**EXERCISE GOAL**
Let the line containing "无论数据端口位置如何，若时钟端口未扇出到 data sink，时钟端口上的输入延迟被忽略并发出错误消息。" serve as the first line of the answer and the final line of the entries as its last, with every line between copied exactly.

**Collected data**
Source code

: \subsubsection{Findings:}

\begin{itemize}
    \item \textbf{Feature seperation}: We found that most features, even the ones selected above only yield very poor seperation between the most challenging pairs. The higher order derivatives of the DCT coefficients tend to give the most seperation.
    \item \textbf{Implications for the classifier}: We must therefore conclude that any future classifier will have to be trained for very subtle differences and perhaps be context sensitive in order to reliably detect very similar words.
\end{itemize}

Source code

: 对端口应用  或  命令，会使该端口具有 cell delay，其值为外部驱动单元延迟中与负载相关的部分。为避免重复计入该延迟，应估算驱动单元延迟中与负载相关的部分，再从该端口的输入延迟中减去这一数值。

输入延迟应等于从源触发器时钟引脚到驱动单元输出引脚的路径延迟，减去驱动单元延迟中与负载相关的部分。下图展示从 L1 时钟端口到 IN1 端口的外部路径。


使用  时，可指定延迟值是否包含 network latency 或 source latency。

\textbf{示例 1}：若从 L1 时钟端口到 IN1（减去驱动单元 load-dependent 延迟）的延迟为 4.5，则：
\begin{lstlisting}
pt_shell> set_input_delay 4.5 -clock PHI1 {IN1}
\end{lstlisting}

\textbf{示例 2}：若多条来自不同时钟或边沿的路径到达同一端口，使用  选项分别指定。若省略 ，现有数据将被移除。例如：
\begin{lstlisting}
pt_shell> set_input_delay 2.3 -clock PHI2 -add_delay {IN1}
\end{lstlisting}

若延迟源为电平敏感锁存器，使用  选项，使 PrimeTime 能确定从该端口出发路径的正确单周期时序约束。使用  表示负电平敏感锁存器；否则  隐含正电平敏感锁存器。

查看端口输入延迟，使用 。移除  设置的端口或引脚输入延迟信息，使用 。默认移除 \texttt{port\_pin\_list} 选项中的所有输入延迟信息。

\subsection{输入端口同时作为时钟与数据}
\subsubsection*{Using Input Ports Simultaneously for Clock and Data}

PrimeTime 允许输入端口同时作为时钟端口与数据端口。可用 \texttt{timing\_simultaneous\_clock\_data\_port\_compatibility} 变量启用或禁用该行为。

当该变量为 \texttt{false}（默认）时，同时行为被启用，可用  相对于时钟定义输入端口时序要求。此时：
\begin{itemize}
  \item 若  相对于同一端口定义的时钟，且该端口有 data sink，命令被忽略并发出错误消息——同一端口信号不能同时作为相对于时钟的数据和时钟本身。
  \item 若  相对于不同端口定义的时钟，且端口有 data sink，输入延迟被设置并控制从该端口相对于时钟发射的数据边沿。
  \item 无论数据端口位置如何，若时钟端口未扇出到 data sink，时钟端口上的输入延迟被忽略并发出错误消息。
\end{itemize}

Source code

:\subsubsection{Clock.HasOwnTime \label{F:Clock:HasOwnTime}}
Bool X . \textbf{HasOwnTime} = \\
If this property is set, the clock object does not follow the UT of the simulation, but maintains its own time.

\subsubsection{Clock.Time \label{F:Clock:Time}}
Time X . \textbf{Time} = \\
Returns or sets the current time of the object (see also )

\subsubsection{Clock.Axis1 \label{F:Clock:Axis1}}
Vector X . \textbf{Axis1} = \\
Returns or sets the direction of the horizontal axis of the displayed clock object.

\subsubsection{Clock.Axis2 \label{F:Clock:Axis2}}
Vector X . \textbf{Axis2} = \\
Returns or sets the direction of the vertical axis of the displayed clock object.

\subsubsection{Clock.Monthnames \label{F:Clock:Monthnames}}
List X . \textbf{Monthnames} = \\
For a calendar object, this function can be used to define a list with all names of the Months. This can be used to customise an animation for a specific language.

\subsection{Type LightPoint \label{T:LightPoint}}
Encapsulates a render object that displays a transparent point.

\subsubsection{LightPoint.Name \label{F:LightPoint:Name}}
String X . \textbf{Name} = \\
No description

**RESPONSE TO THE EXERCISE**
  \item 无论数据端口位置如何，若时钟端口未扇出到 data sink，时钟端口上的输入延迟被忽略并发出错误消息。
\end{itemize}

Source code

:\subsubsection{Clock.HasOwnTime \label{F:Clock:HasOwnTime}}
Bool X . \textbf{HasOwnTime} = \\
If this property is set, the clock object does not follow the UT of the simulation, but maintains its own time.

\subsubsection{Clock.Time \label{F:Clock:Time}}
Time X . \textbf{Time} = \\
Returns or sets the current time of the object (see also )

\subsubsection{Clock.Axis1 \label{F:Clock:Axis1}}
Vector X . \textbf{Axis1} = \\
Returns or sets the direction of the horizontal axis of the displayed clock object.

\subsubsection{Clock.Axis2 \label{F:Clock:Axis2}}
Vector X . \textbf{Axis2} = \\
Returns or sets the direction of the vertical axis of the displayed clock object.

\subsubsection{Clock.Monthnames \label{F:Clock:Monthnames}}
List X . \textbf{Monthnames} = \\
For a calendar object, this function can be used to define a list with all names of the Months. This can be used to customise an animation for a specific language.

\subsection{Type LightPoint \label{T:LightPoint}}
Encapsulates a render object that displays a transparent point.

\subsubsection{LightPoint.Name \label{F:LightPoint:Name}}
String X . \textbf{Name} = \\
No description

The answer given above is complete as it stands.